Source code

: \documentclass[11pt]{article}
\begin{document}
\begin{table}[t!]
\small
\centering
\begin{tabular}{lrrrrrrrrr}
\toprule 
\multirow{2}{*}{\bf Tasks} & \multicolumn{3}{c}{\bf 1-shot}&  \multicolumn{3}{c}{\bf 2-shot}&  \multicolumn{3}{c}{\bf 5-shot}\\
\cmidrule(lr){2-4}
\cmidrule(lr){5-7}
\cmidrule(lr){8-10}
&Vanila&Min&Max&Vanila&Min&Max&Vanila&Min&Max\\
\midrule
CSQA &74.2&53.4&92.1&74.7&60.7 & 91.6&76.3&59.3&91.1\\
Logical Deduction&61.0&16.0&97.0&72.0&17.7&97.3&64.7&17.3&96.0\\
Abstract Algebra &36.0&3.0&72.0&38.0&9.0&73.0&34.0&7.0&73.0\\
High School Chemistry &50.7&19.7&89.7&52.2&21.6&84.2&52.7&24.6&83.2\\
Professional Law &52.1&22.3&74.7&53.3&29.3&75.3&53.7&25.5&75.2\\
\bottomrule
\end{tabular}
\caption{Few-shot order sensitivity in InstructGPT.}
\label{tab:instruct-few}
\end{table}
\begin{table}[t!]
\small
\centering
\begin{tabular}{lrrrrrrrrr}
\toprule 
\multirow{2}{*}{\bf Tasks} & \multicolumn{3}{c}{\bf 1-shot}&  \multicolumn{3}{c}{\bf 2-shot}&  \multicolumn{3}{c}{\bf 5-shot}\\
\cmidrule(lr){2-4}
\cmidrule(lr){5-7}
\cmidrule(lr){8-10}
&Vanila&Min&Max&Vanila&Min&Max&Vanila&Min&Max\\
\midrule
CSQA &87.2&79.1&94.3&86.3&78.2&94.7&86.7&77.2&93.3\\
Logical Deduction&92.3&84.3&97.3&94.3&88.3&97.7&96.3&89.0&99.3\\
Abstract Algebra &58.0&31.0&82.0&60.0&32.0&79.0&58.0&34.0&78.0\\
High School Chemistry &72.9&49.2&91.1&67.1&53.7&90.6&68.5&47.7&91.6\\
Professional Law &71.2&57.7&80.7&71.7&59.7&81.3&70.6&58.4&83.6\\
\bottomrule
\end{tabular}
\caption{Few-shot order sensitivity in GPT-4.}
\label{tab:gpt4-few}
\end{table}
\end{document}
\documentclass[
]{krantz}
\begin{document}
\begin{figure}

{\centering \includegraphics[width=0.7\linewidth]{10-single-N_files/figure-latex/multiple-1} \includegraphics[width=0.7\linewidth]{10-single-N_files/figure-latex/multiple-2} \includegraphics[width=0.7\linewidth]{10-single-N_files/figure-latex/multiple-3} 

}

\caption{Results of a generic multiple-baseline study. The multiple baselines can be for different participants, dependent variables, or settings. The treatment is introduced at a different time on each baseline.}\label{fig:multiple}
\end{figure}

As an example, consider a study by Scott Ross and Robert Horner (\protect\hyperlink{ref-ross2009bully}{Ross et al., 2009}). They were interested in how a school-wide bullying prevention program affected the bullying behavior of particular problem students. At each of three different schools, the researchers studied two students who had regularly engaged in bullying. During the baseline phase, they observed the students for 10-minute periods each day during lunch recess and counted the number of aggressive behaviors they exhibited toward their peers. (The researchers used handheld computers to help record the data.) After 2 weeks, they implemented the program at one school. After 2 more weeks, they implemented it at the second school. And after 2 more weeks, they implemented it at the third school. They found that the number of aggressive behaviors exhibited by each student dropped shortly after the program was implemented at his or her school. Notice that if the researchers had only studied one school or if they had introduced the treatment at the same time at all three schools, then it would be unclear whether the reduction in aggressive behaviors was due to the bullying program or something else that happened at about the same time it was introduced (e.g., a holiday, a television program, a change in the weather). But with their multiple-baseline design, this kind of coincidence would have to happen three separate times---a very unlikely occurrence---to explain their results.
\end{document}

┄┄┄┄┄┄┄┄┄┄┄┄┄┄┄┄┄┄┄┄

• What the task requires:
Among the records, find every line holding the word "documentclass" and copy it.

• Solution for this exercise:
: \documentclass[11pt]{article}
\documentclass[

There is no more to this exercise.